» Given entries:
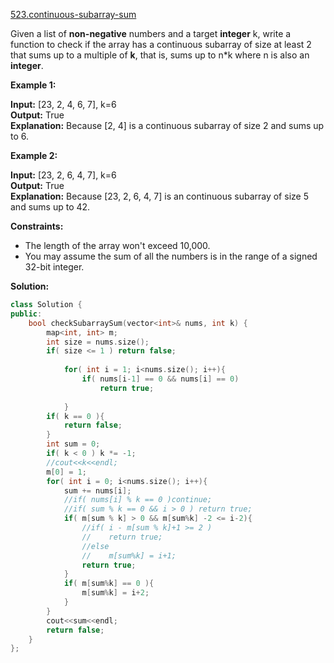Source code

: [523.continuous-subarray-sum](https://leetcode.com/problems/continuous-subarray-sum/)  

Given a list of **non-negative** numbers and a target **integer** k, write a function to check if the array has a continuous subarray of size at least 2 that sums up to a multiple of **k**, that is, sums up to n\*k where n is also an **integer**.

**Example 1:**

  
**Input:** \[23, 2, 4, 6, 7\],  k=6  
**Output:** True  
**Explanation:** Because \[2, 4\] is a continuous subarray of size 2 and sums up to 6.  

**Example 2:**

  
**Input:** \[23, 2, 6, 4, 7\],  k=6  
**Output:** True  
**Explanation:** Because \[23, 2, 6, 4, 7\] is an continuous subarray of size 5 and sums up to 42.  

**Constraints:**

*   The length of the array won't exceed 10,000.
*   You may assume the sum of all the numbers is in the range of a signed 32-bit integer.  



**Solution:**  

```cpp
class Solution {
public:
    bool checkSubarraySum(vector<int>& nums, int k) {
        map<int, int> m;
        int size = nums.size();
        if( size <= 1 ) return false;
        
            for( int i = 1; i<nums.size(); i++){
                if( nums[i-1] == 0 && nums[i] == 0)
                    return true;
                
            }
        if( k == 0 ){
            return false;
        }
        int sum = 0;
        if( k < 0 ) k *= -1;
        //cout<<k<<endl;
        m[0] = 1;
        for( int i = 0; i<nums.size(); i++){
            sum += nums[i];
            //if( nums[i] % k == 0 )continue;
            //if( sum % k == 0 && i > 0 ) return true;
            if( m[sum % k] > 0 && m[sum%k] -2 <= i-2){
                //if( i - m[sum % k]+1 >= 2 )
                //    return true;
                //else
                //    m[sum%k] = i+1;
                return true;
            }
            if( m[sum%k] == 0 ){
                m[sum%k] = i+2;
            }
        }
        cout<<sum<<endl;
        return false;
    }
};
```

» Description of the task: Search the material for the word "return" and copy every matching line.

» Written response:
        if( size <= 1 ) return false;
                    return true;
            return false;
            //if( sum % k == 0 && i > 0 ) return true;
                //    return true;
                return true;
        return false;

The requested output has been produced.